=== Section Start ===

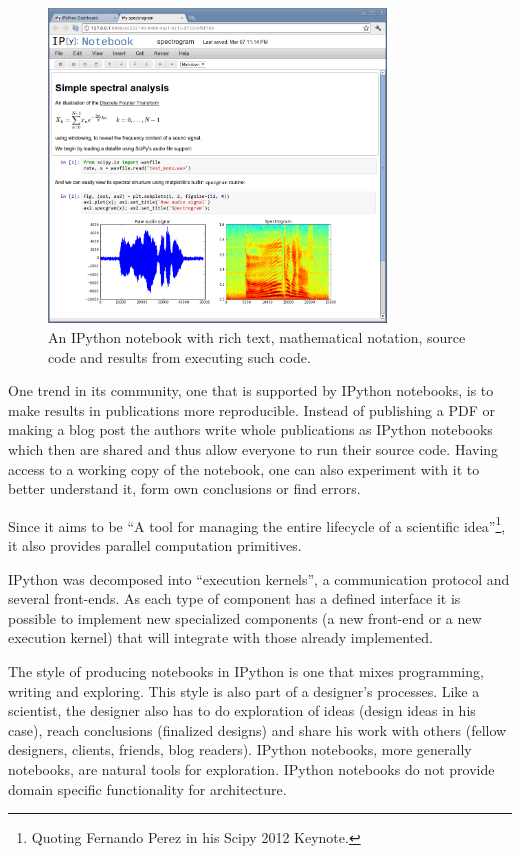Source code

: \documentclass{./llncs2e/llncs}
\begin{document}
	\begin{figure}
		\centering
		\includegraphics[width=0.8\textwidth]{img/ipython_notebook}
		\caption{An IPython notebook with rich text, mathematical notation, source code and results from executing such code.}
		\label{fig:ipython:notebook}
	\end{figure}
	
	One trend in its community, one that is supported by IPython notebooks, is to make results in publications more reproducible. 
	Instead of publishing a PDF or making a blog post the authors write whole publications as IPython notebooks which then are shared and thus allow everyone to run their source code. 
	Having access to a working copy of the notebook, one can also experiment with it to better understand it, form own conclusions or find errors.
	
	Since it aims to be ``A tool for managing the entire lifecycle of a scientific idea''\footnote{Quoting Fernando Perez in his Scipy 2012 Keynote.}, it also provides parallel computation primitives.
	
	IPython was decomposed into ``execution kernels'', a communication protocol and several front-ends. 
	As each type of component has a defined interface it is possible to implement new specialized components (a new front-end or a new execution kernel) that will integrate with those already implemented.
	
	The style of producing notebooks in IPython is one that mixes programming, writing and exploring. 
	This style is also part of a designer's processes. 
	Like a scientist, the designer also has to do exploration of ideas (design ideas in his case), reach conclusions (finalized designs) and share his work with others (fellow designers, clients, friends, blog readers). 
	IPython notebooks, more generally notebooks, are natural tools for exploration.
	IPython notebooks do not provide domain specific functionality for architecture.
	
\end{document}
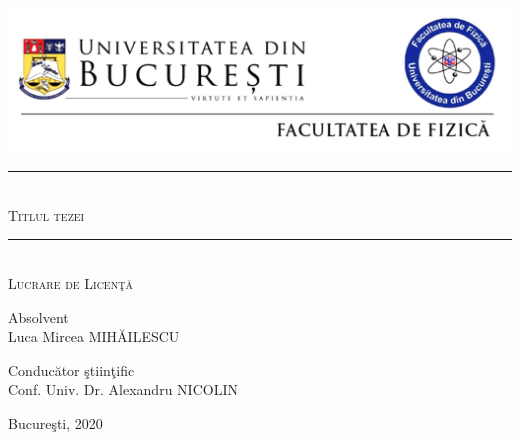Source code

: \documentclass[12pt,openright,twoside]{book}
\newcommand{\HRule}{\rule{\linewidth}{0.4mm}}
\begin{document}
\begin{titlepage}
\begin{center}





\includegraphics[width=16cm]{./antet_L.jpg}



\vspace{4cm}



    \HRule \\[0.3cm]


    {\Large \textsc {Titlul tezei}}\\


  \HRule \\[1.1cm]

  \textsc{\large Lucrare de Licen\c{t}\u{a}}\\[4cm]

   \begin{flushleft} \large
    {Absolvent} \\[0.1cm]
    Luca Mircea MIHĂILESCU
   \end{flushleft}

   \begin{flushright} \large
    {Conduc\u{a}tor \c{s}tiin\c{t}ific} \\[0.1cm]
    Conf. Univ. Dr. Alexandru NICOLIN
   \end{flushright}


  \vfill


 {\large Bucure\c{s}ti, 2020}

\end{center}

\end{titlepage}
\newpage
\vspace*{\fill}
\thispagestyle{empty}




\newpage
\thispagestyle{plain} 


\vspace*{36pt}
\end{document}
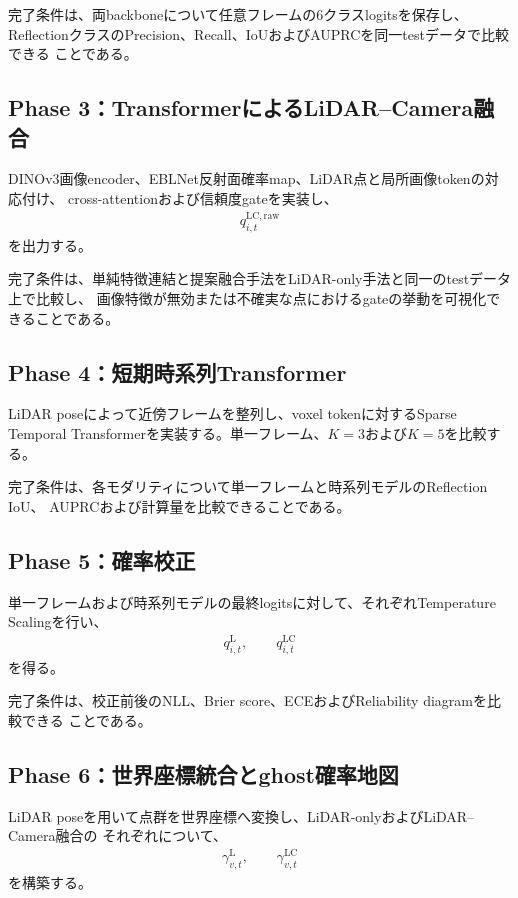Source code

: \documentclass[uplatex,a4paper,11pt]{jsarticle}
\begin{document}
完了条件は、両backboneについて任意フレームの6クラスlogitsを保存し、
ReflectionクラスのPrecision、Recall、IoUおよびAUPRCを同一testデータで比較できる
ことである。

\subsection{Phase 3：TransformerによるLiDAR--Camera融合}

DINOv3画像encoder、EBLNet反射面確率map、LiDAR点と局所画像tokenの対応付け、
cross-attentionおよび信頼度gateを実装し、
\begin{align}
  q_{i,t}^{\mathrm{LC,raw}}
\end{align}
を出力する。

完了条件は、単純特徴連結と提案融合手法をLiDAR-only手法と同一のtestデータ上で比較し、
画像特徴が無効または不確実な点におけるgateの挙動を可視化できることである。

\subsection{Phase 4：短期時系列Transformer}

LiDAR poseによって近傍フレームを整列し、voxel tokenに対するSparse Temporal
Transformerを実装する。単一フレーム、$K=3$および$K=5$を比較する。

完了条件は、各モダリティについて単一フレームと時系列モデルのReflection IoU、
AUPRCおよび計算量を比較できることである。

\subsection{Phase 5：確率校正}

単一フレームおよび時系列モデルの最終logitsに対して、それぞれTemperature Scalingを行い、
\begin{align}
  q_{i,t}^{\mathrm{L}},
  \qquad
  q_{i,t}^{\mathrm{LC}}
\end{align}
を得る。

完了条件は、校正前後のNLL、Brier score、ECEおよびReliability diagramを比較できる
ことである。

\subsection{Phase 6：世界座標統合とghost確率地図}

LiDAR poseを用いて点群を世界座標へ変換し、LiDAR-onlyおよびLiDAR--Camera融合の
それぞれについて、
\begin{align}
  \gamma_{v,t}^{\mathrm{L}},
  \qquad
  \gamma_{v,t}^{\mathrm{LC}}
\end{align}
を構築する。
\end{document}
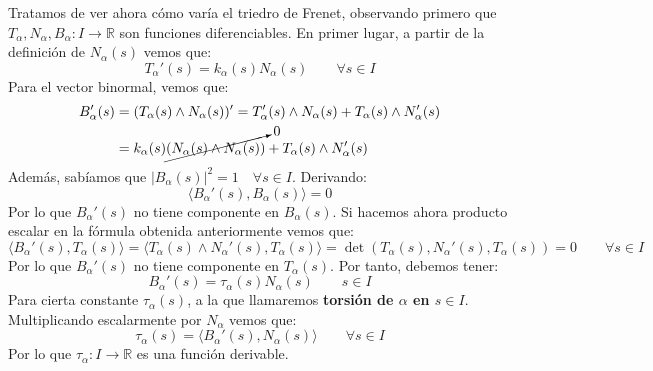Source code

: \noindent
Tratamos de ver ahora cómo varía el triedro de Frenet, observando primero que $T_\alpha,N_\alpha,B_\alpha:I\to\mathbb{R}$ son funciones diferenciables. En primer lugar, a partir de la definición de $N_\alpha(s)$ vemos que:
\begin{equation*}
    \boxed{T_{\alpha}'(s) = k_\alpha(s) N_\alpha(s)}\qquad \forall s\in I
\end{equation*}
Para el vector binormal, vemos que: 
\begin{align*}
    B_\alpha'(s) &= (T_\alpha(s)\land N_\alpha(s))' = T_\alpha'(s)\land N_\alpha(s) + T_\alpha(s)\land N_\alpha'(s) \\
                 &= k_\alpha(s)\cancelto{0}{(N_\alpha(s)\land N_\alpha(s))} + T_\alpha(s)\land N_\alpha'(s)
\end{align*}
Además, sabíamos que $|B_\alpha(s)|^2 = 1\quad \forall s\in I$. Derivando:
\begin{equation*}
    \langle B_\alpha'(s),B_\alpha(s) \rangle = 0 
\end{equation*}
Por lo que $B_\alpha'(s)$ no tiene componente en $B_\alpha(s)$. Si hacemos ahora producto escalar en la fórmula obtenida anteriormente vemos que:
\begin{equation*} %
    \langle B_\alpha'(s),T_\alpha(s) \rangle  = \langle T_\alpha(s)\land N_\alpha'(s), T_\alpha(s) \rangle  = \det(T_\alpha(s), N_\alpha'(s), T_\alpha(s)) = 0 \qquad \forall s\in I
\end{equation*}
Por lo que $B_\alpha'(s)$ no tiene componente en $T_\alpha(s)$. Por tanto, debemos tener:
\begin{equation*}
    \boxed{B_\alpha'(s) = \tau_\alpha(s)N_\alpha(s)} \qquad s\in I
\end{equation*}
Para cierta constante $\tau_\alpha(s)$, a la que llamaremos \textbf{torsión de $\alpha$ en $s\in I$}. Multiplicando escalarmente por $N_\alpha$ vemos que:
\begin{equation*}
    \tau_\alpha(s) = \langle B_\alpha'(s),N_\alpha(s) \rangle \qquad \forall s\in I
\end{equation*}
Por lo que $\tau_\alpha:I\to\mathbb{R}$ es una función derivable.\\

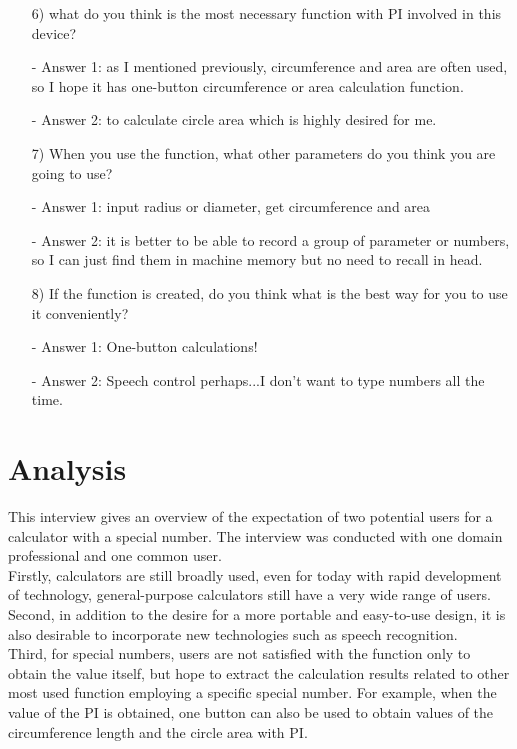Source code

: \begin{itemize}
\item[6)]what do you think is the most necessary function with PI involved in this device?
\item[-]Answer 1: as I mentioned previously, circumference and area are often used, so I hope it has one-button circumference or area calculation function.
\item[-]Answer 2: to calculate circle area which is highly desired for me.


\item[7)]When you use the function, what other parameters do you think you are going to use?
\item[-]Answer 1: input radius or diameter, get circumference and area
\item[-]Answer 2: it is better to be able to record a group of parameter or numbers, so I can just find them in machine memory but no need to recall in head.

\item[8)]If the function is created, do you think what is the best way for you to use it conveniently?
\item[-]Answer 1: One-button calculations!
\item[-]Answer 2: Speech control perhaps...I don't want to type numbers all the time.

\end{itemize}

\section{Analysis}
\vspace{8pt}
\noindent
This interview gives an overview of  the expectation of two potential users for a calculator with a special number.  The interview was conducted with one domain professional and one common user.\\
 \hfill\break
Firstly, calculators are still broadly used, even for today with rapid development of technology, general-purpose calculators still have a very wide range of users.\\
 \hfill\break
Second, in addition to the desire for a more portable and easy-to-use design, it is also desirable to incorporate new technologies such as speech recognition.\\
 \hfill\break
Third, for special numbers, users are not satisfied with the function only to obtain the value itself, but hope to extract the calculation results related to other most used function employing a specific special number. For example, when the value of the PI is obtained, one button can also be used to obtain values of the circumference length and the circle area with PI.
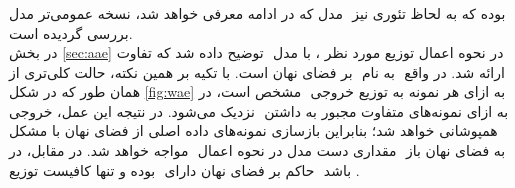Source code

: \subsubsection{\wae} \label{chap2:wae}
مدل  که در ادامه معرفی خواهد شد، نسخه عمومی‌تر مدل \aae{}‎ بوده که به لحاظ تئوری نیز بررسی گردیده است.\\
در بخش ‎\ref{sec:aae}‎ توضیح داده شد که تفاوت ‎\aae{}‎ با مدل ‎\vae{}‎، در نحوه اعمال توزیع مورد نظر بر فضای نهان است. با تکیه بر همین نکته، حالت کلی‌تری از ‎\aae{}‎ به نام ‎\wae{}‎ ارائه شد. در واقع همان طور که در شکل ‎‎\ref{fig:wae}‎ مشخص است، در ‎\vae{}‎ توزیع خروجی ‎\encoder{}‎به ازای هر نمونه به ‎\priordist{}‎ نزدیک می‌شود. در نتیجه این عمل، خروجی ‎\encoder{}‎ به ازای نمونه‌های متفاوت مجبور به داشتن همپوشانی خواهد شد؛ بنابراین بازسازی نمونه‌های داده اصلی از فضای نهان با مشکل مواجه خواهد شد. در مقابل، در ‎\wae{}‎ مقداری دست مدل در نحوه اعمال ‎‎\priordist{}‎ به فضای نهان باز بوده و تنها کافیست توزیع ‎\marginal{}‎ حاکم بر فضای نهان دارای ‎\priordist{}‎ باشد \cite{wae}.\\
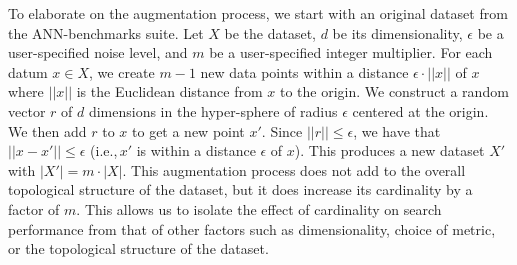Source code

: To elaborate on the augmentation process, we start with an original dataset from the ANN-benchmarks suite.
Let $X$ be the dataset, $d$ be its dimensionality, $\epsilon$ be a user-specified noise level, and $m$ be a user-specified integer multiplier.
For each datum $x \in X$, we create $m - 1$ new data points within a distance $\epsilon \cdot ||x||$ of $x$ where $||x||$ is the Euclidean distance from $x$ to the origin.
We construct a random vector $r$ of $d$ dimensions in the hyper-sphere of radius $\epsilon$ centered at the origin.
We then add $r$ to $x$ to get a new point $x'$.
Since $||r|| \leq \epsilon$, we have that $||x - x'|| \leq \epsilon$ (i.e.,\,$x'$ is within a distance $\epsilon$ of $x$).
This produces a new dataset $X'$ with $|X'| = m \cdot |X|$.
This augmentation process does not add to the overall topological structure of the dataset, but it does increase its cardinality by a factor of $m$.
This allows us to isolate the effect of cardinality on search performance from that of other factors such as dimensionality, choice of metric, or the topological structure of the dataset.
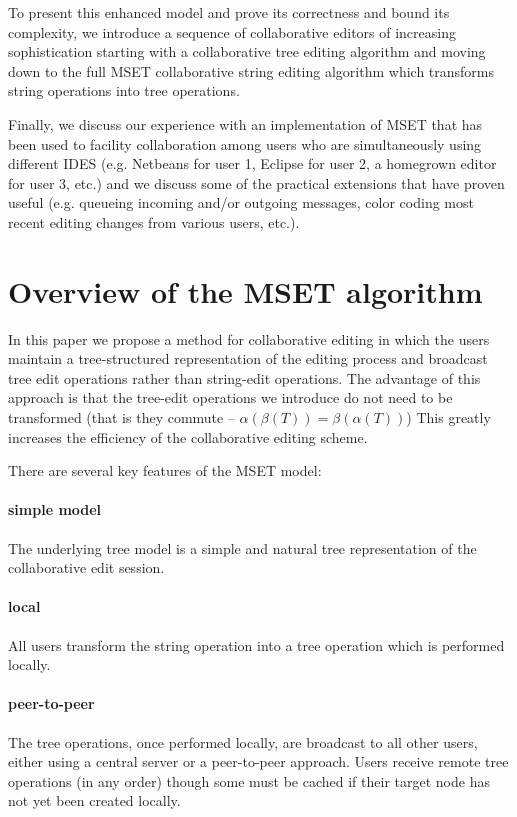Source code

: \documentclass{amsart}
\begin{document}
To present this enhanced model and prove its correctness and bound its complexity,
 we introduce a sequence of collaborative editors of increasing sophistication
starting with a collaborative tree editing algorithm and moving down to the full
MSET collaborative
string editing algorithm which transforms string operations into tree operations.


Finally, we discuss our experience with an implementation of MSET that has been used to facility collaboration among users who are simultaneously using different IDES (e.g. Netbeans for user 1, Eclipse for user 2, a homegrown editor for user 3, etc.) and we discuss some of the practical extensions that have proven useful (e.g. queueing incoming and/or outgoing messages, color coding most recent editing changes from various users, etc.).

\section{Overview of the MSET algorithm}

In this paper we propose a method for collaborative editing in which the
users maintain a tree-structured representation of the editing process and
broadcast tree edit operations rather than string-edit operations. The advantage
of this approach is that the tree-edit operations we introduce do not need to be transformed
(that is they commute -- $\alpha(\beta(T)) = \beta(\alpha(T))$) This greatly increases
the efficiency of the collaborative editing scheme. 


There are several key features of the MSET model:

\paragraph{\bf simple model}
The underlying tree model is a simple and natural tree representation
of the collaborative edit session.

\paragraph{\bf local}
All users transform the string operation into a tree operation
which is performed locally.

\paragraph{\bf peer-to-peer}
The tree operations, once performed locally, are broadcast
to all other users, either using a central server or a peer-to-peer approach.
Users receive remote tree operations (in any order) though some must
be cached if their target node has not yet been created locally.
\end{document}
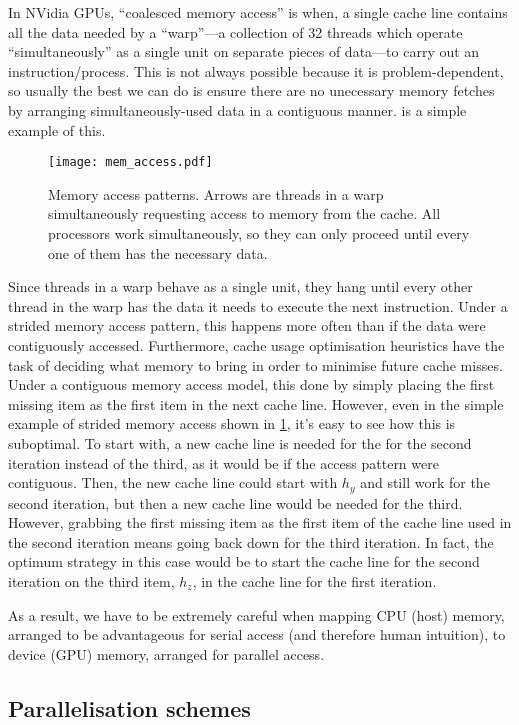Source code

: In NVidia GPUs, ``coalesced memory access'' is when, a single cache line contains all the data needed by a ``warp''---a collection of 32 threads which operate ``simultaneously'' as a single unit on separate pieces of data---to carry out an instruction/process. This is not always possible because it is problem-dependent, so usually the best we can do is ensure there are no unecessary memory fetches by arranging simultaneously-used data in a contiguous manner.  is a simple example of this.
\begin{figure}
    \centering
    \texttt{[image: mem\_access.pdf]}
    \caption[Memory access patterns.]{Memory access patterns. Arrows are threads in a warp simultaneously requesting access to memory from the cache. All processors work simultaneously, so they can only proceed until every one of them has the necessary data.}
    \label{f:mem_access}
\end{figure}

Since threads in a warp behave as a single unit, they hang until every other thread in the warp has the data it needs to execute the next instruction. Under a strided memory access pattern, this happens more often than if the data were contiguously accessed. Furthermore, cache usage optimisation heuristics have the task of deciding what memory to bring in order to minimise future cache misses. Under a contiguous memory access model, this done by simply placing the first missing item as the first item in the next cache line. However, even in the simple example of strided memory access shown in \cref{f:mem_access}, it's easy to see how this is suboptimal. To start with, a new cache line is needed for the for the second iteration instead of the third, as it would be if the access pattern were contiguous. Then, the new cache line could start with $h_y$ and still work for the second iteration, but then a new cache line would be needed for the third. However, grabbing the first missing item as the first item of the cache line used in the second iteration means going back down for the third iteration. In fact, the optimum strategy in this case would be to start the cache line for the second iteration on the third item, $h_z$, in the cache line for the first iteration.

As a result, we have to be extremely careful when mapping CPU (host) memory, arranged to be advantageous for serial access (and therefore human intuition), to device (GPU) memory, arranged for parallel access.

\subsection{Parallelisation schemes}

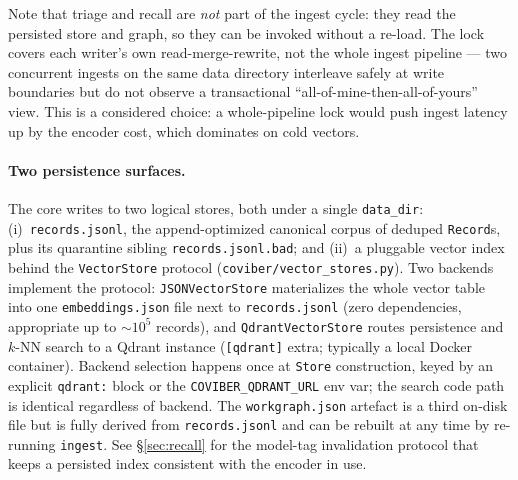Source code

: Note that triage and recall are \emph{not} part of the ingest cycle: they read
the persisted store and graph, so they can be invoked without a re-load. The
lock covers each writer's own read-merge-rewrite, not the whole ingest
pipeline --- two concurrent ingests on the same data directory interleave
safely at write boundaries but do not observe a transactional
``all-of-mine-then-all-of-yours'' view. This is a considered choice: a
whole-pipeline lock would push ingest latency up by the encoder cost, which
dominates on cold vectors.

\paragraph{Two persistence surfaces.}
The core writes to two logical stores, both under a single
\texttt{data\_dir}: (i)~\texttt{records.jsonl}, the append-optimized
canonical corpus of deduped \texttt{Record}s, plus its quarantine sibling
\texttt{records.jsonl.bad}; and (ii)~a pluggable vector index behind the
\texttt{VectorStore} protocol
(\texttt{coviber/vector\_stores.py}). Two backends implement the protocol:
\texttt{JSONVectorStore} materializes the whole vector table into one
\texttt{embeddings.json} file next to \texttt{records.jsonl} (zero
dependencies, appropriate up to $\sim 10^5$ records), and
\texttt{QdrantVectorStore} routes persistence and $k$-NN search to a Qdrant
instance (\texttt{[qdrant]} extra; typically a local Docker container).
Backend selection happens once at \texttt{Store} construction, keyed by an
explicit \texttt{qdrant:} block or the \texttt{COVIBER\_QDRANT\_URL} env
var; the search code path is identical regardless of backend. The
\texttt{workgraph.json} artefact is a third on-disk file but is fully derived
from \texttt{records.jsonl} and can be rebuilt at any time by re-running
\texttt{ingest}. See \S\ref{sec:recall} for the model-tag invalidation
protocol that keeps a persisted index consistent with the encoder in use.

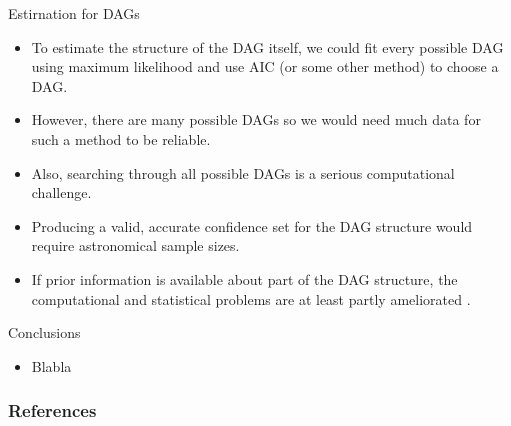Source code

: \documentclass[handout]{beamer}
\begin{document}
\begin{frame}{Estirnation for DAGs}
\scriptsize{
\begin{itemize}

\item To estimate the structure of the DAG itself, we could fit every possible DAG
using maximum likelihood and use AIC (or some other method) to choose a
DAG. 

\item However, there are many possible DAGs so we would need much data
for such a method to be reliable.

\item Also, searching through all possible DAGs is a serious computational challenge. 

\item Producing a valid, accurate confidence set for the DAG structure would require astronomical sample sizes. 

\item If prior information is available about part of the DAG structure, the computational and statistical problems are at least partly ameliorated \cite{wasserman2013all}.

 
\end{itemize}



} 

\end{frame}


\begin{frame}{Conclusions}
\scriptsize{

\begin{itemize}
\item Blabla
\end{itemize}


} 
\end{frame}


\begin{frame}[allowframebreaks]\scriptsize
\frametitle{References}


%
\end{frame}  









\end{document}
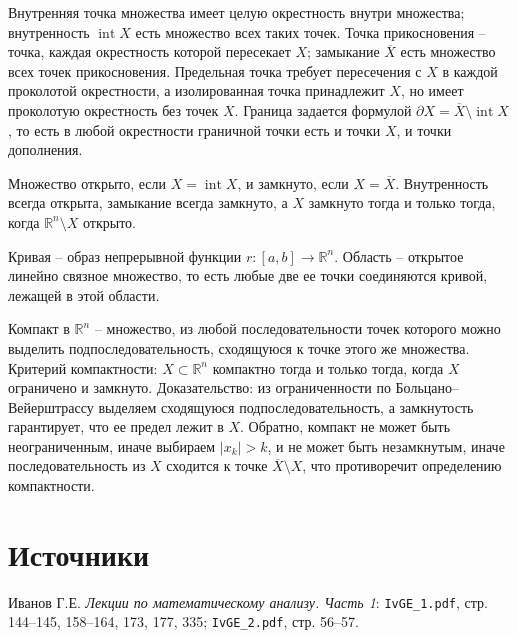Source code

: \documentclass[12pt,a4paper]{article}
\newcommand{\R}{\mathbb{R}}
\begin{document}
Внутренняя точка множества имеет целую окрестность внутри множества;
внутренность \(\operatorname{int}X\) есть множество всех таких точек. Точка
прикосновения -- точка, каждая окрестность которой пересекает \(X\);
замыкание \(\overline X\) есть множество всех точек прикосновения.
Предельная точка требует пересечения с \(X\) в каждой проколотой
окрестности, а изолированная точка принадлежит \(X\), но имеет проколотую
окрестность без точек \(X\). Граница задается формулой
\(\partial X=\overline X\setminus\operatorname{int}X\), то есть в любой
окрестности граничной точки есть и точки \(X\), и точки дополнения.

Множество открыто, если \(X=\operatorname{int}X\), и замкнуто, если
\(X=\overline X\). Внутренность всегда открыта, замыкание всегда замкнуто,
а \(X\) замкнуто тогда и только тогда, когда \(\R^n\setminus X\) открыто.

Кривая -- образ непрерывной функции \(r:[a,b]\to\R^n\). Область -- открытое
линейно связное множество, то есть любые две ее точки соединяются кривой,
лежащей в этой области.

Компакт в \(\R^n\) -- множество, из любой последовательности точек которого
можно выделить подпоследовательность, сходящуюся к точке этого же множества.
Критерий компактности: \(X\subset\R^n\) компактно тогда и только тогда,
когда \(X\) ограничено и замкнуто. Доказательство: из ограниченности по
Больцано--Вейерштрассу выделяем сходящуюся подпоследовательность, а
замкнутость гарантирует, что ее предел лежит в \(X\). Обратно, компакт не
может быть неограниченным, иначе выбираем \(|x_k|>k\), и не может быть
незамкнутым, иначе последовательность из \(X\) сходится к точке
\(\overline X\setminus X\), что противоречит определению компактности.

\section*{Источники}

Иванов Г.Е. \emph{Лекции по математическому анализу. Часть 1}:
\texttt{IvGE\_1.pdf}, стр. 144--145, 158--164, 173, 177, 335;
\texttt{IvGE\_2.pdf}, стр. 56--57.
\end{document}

=== Section End ===

* **What you should do**:
Copy out each line of the material above that holds the word "specific".

* **Solved problem**:
	IPython notebooks do not provide domain specific functionality for architecture.
Third, for special numbers, users are not satisfied with the function only to obtain the value itself, but hope to extract the calculation results related to other most used function employing a specific special number. For example, when the value of the PI is obtained, one button can also be used to obtain values of the circumference length and the circle area with PI.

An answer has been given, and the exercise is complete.